SUEZ CANAL BLOCKAGE MAY LAST WEEKS


28/03/2021




Robert HARNEIS -TDO- (FRANCE)- International trading companies are rerouting cargo away from the Suez Canal as the Evergreen blockage is likely to take weeks to clear.

On 26 March, seven tankers carrying liquefied natural gas (LNG) were diverted away from the canal, three of them to the Cape of Good Hope route as the crisis enters a fourth day.

The 400-metre Panama-flagged Ever Given ship has been aground in the Suez since the morning of the 23 March after being blown off course by high winds in a sandstorm. This has meant that more than 200 vessels have been tailing back from the Suez Canal.

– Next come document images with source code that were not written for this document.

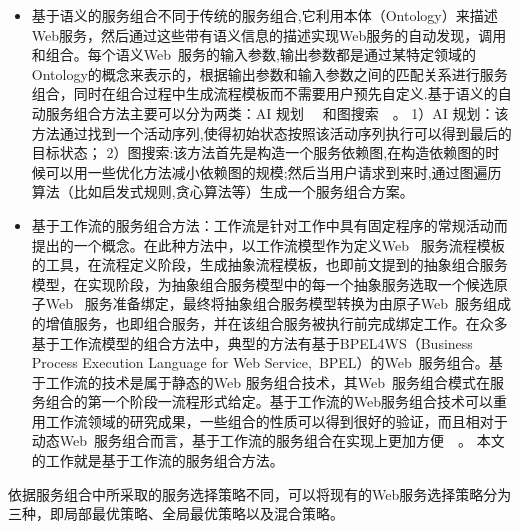 \begin{itemize}

    \item 基于语义的服务组合不同于传统的服务组合,它利用本体（Ontology）来描述Web服务，然后通过这些带有语义信息的描述实现Web服务的自动发现，调用和组合。每个语义Web~服务的输入参数,输出参数都是通过某特定领域的Ontology的概念来表示的，根据输出参数和输入参数之间的匹配关系进行服务组合，同时在组合过程中生成流程模板而不需要用户预先自定义.基于语义的自动服务组合方法主要可以分为两类：AI 规划~\cite{sirin2004htn,kun2009markov}~ 和图搜索~\cite{rodriguez2011automatic,liang2005and}~。
        1）AI 规划：该方法通过找到一个活动序列,使得初始状态按照该活动序列执行可以得到最后的目标状态；
        2）图搜索:该方法首先是构造一个服务依赖图,在构造依赖图的时候可以用一些优化方法减小依赖图的规模;然后当用户请求到来时,通过图遍历算法（比如启发式规则,贪心算法等）生成一个服务组合方案。

    \item 基于工作流的服务组合方法：工作流是针对工作中具有固定程序的常规活动而提出的一个概念。在此种方法中，以工作流模型作为定义Web~ 服务流程模板的工具，在流程定义阶段，生成抽象流程模板，也即前文提到的抽象组合服务模型，在实现阶段，为抽象组合服务模型中的每一个抽象服务选取一个候选原子Web~ 服务准备绑定，最终将抽象组合服务模型转换为由原子Web~服务组成的增值服务，也即组合服务，并在该组合服务被执行前完成绑定工作。在众多基于工作流模型的组合方法中，典型的方法有基于BPEL4WS（Business Process Execution Language for Web Service,~BPEL）的Web~服务组合。基于工作流的技术是属于静态的Web 服务组合技术，其Web~服务组合模式在服务组合的第一个阶段一流程形式给定。基于工作流的Web服务组合技术可以重用工作流领域的研究成果，一些组合的性质可以得到很好的验证，而且相对于动态Web~服务组合而言，基于工作流的服务组合在实现上更加方便~\cite{stein2009flexible,deng2014service,yu2013efficient,alrifai2009combining}~。 本文的工作就是基于工作流的服务组合方法。

\end{itemize}

依据服务组合中所采取的服务选择策略不同，可以将现有的Web服务选择策略分为三种，即局部最优策略、全局最优策略以及混合策略。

The blockage will have severe repercussions on global trade, as around 13% of the world’s trade comes to a halt. According to shipping data the 200,000-tonne ship, which is capable of carrying 20,000 containers - is holding up an estimated $13.3bn of goods each day.

The ship is blocking the path of other vessels travelling in both directions across the Suez including 41 bulk carriers and 24 crude tankers.

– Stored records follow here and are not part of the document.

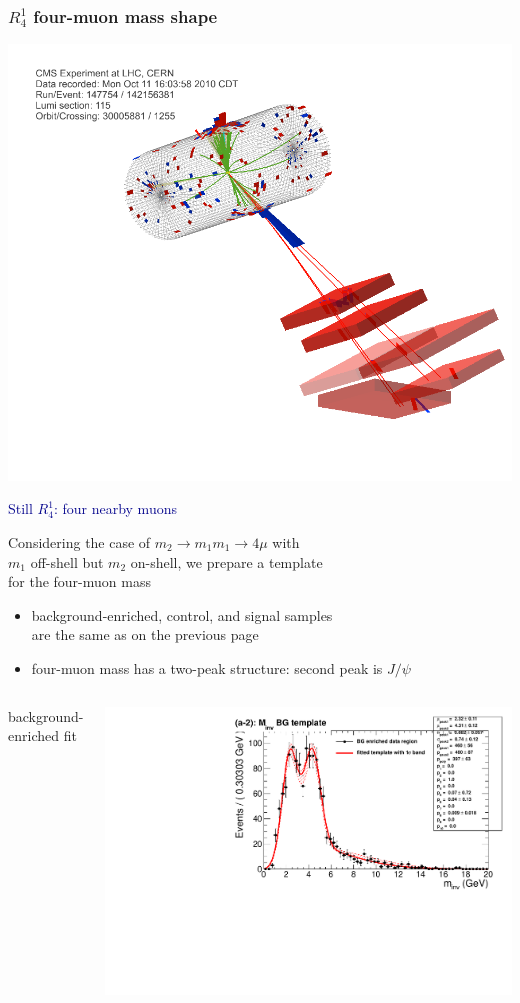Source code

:\documentclass[compress]{beamer}
\begin{document}
\begin{frame}
\frametitle{$R^1_4$ four-muon mass shape}

\hfill \includegraphics[height=3 cm]{quadmu_control_eventdisplay.png}

\vspace{-3 cm}
\textcolor{darkblue}{Still $R^1_4$: four nearby muons}

\vspace{0.25 cm}
Considering the case of $m_2 \to m_1 m_1 \to 4\mu$ with \\ $m_1$
off-shell but $m_2$ on-shell, we prepare a template \\ for the four-muon mass

\begin{itemize}
\item background-enriched, control, and signal samples \\ are the same as on the previous page
\item four-muon mass has a two-peak structure: second peak is $J/\psi$
\end{itemize}

\begin{columns}
\centering background-enriched fit

\includegraphics[width=\linewidth]{template__bkg_model_a2_inv__m_inv.pdf}


\end{columns}
\end{frame}
\end{document}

While it is unclear how long it will take to move the ship some experts have said the next few days while others have warned it could take weeks due to bad weather and high winds.

The Suez Canal, connects the Mediterranean Sea to the Red Sea. The slightest delay in traffic can result in congestion and disturb the delivery of goods and commodities on both sides.

Built in 1869, the capacity of the canal is around 50 vessels per day. Container ships accounted for 52.7% of the tonnage in 2019 transiting the canal including shipments from Asia to Europe and the US east coast as well as vice-versa.

Launched in 2018, the Ever Given, owned by Japanese firm Shoei Kisen Kaisha, is chartered by Taiwan-based Evergreen Marine. German firm Bernhard Schulte Shipmanagement (BSM) is responsible for its day-to-day operational running.

Brent oil futures rose 2.2% to $63.29 on Friday morning, while Crude oil (CL=F) was up 2.7% to $60.13 per barrel. Oil prices had previously fallen 6% earlier in the week before the blockage amid fears that the COVID-19 third wave could lead to oversupply in the market.

Shipping experts have pointed out that over and above the daily disruption, the longer the blockage goes on the longer it will take to clear.

Groundings are the most common cause of shipping incidents in the canal, with 25 in the past 10 years. There are likely to be major insurance claims against the Evergreen by the Suez Canal Authority and other ship owners.

The blockage underlines the importance of the new routes being developed to link Asia and Europe overland and via the Arctic.